[INSTRUCTIONS FOR THE TASK] Some lines in the entries contain the word "using". Copy all of them.

Records from a data source

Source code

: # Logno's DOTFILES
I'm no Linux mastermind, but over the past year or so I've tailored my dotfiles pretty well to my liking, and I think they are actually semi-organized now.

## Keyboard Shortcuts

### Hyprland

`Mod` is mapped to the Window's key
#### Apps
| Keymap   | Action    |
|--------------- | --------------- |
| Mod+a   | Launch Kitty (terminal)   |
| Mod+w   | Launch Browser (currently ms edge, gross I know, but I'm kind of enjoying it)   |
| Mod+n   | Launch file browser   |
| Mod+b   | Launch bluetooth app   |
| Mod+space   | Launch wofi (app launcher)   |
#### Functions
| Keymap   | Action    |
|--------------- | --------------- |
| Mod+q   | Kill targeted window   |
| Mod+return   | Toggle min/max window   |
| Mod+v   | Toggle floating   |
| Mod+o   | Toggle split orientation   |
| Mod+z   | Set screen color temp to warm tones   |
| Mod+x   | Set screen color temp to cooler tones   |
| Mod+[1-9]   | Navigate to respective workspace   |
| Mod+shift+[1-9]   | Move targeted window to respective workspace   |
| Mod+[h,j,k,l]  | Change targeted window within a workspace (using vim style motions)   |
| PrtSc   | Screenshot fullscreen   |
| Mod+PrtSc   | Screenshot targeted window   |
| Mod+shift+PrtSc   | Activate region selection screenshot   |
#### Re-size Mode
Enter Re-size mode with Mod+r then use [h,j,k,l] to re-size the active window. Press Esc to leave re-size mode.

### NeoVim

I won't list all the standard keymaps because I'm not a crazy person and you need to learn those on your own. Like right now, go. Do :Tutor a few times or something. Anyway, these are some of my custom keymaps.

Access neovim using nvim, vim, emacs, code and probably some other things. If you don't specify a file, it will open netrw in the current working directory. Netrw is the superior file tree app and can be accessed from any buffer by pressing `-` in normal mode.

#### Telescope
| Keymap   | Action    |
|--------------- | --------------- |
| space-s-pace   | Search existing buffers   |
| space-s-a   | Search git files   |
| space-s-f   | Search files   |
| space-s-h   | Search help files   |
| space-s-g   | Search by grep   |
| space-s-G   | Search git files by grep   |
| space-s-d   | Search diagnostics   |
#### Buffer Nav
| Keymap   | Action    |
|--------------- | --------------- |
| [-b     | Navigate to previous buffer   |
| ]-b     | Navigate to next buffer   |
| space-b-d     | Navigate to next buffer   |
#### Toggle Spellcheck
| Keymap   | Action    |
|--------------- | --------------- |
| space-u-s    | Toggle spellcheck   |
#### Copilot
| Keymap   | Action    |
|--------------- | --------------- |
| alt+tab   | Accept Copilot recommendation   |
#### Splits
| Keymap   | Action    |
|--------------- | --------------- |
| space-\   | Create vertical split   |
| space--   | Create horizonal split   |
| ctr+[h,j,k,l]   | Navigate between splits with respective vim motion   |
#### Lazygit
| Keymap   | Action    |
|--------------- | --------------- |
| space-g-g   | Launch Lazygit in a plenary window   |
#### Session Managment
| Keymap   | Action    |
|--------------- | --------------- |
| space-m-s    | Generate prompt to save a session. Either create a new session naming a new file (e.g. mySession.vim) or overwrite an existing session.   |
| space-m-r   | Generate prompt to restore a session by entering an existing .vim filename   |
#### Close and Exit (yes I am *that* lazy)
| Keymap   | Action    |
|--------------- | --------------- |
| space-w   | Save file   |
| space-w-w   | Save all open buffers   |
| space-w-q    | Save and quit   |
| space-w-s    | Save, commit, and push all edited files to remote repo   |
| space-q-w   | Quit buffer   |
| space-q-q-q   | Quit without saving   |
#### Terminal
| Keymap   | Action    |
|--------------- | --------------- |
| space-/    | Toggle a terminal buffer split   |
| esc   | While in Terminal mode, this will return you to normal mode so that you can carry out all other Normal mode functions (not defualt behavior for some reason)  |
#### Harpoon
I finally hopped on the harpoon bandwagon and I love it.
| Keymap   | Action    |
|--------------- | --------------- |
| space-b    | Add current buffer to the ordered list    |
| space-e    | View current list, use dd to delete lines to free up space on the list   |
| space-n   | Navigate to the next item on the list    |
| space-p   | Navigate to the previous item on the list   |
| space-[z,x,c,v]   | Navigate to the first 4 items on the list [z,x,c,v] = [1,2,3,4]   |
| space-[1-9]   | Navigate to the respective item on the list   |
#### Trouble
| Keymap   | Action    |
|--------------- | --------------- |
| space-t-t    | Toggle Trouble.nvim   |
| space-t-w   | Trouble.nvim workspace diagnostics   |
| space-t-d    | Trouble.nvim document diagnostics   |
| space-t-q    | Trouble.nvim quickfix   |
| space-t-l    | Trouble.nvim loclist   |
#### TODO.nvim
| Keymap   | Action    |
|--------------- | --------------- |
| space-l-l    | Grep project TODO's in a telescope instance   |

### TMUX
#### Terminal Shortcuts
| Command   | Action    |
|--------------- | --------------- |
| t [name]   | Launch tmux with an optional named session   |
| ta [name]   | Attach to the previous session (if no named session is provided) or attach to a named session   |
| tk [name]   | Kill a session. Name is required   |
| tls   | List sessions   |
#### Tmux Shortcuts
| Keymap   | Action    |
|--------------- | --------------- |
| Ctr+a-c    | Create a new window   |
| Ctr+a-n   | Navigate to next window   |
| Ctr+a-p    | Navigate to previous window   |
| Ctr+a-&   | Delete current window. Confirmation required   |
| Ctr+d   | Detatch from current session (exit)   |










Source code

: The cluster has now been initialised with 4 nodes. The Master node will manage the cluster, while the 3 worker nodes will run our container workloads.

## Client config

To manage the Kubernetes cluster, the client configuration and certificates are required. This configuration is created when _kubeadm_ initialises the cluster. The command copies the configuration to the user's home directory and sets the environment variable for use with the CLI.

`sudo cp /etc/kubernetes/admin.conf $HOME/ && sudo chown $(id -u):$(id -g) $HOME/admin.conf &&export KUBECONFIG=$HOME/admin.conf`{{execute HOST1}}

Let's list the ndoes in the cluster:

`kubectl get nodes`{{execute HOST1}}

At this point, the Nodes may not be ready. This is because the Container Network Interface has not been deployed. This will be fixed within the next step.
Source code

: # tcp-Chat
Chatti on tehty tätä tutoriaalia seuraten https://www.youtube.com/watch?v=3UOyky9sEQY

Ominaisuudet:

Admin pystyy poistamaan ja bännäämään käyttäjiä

[EXERCISE OUTPUT]
| Mod+[h,j,k,l]  | Change targeted window within a workspace (using vim style motions)   |
Access neovim using nvim, vim, emacs, code and probably some other things. If you don't specify a file, it will open netrw in the current working directory. Netrw is the superior file tree app and can be accessed from any buffer by pressing `-` in normal mode.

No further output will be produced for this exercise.